Whatever happened to the READ RIGHT program that Highline Schools Superintendent Joe McGeehan instituted District-wide at the sophomore level many years ago?
The program was created by a woman named Dee Tadlock whose son had trouble reading. Dee was an adult literacy specialist with the Weyerhauser company, and she spent a lot of time looking at brain research. Before he announced that Highline Schools would implement the program District-wide in Highline, McFGeehan – who served as Superintendent for 10 years, from 1994 to 2004 – investigated the results the READ RIGHT program was producing at Kent Meridian high school, and also in the Union Gap school district in the Yakima area. Reportedly, McGeehan personally went to the Union Gap school district himself, met with the Superintendent there, and also visited classrooms where the program was being used; McGeehan was not only a voracious reader himself, he rolled-up his sleeves and jumped-in when it was time to-go-work solving problems, including getting a school bond passed.
The program was instituted District-wide at the sophomore level for students whose reading ability was already 2+ years below grade level.
On average, the READ RIGHT program helped 75% of those students to read at grade level (reading ability, and comprehension) in just 8 weeks! That’s not a typo: 8 weeks!

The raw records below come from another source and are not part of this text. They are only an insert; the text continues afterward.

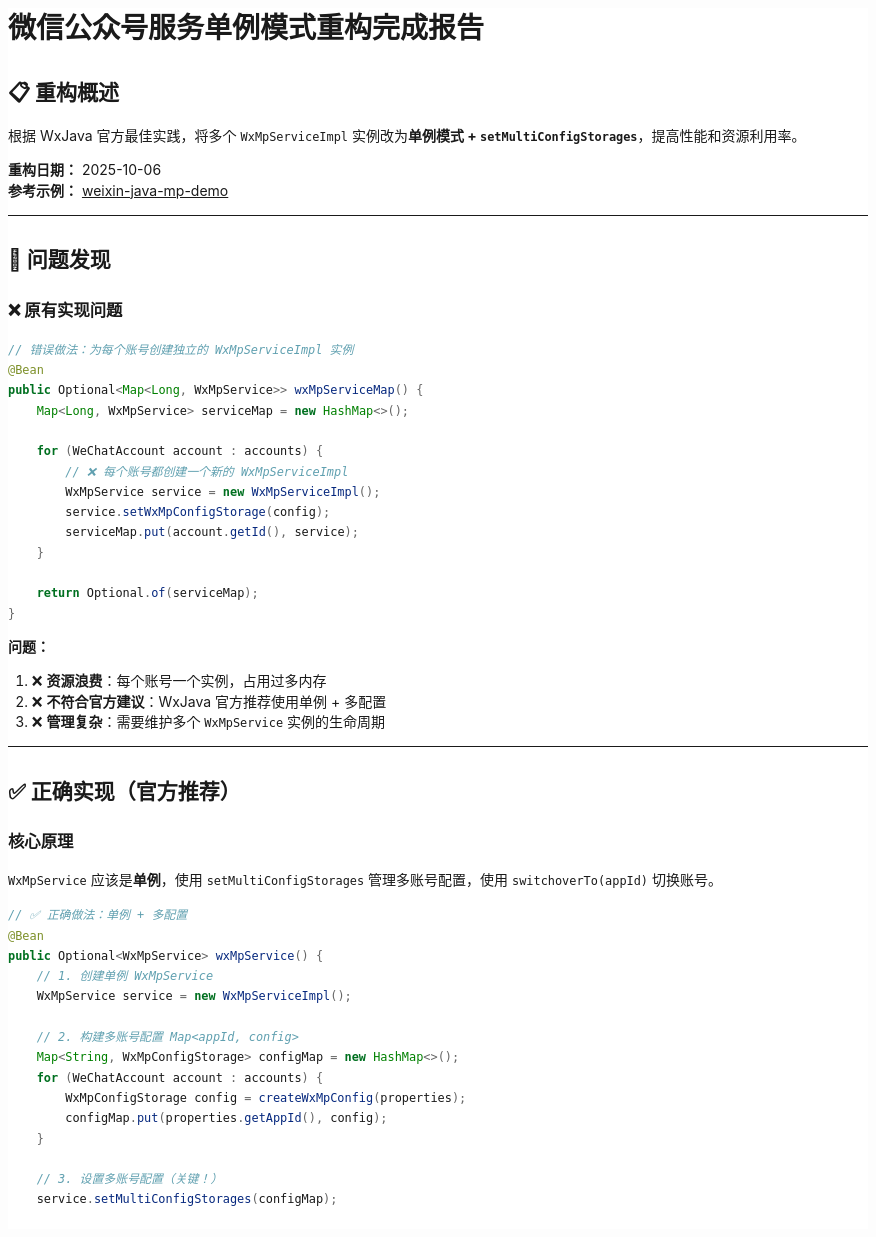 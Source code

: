 # 微信公众号服务单例模式重构完成报告

## 📋 重构概述

根据 WxJava 官方最佳实践，将多个 `WxMpServiceImpl` 实例改为**单例模式 + `setMultiConfigStorages`**，提高性能和资源利用率。

**重构日期：** 2025-10-06  
**参考示例：** [weixin-java-mp-demo](https://github.com/binarywang/weixin-java-mp-demo/blob/master/src/main/java/com/github/binarywang/demo/wx/mp/config/WxMpConfiguration.java)

---

## 🎯 问题发现

### ❌ **原有实现问题**

```java
// 错误做法：为每个账号创建独立的 WxMpServiceImpl 实例
@Bean
public Optional<Map<Long, WxMpService>> wxMpServiceMap() {
    Map<Long, WxMpService> serviceMap = new HashMap<>();
    
    for (WeChatAccount account : accounts) {
        // ❌ 每个账号都创建一个新的 WxMpServiceImpl
        WxMpService service = new WxMpServiceImpl();
        service.setWxMpConfigStorage(config);
        serviceMap.put(account.getId(), service);
    }
    
    return Optional.of(serviceMap);
}
```

**问题：**
1. ❌ **资源浪费**：每个账号一个实例，占用过多内存
2. ❌ **不符合官方建议**：WxJava 官方推荐使用单例 + 多配置
3. ❌ **管理复杂**：需要维护多个 `WxMpService` 实例的生命周期

---

## ✅ **正确实现（官方推荐）**

### 核心原理

`WxMpService` 应该是**单例**，使用 `setMultiConfigStorages` 管理多账号配置，使用 `switchoverTo(appId)` 切换账号。

```java
// ✅ 正确做法：单例 + 多配置
@Bean
public Optional<WxMpService> wxMpService() {
    // 1. 创建单例 WxMpService
    WxMpService service = new WxMpServiceImpl();
    
    // 2. 构建多账号配置 Map<appId, config>
    Map<String, WxMpConfigStorage> configMap = new HashMap<>();
    for (WeChatAccount account : accounts) {
        WxMpConfigStorage config = createWxMpConfig(properties);
        configMap.put(properties.getAppId(), config);
    }
    
    // 3. 设置多账号配置（关键！）
    service.setMultiConfigStorages(configMap);
    
```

According to the principal at Mount Rainier high school (who had personal experience with the program at Kent Meridian before taking the top job at Mount Rainier), it was a key factor in students at Mount Rainier high school increasing their writing scores by 20 percentile points in a single year (not 20%, but 20 points), which contributed to Mount Rainier not only being named a Washington School of Distinction, but also being one of only seven schools at any grade level in Washington state to come off the federal “No Child Left Behind” list in the minimum time-period of 2 years.
It’s an expensive program. The Superintendent of the Kent School District at the time (who axed the program in Kent because it was expensive, even though it produced stellar results) asked Superintendent McGeehan why he implemented the program when it was so expensive. In telling the story of that conversation, Superintendent McGeehan indicated it didn’t make a lot of sense to spend money on other subjects (such as science, math, history or vocational programs), if students couldn’t read the textbooks in those other subjects.
According to former Schools Superintendent Randy Dorn (who said he was familiar with the program, and personally liked it) his OSPI staff members opposed the program because there was only 12-years of data demonstrating it worked, and they wanted 20-years of data before they would consider funding it.
And the fates of the students during those 20-years who graduated, or dropped-out, without being able to read…….?
Graduating students who are illiterate are soon going from being financially dependent on their parents to a lifetime of being financially dependent on the taxpayers.
Why is this an acceptable outcome of our school system?